YOUR INSTRUCTIONS: If an entry holds a picture, leave that picture out and reproduce everything else exactly.

THE DATA:

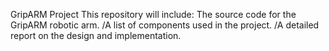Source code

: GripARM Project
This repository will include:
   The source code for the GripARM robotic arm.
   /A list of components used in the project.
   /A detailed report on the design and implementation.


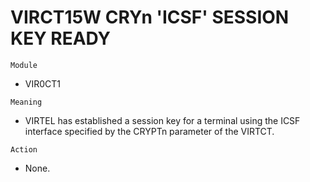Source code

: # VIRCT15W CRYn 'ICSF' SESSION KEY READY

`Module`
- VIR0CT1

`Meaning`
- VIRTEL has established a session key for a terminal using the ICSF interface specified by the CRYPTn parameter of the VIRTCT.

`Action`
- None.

ANSWER TO THE PROBLEM:
Source code

: GripARM Project
This repository will include:
   The source code for the GripARM robotic arm.
   /A list of components used in the project.
   /A detailed report on the design and implementation.


Source code

: # VIRCT15W CRYn 'ICSF' SESSION KEY READY

`Module`
- VIR0CT1

`Meaning`
- VIRTEL has established a session key for a terminal using the ICSF interface specified by the CRYPTn parameter of the VIRTCT.

`Action`
- None.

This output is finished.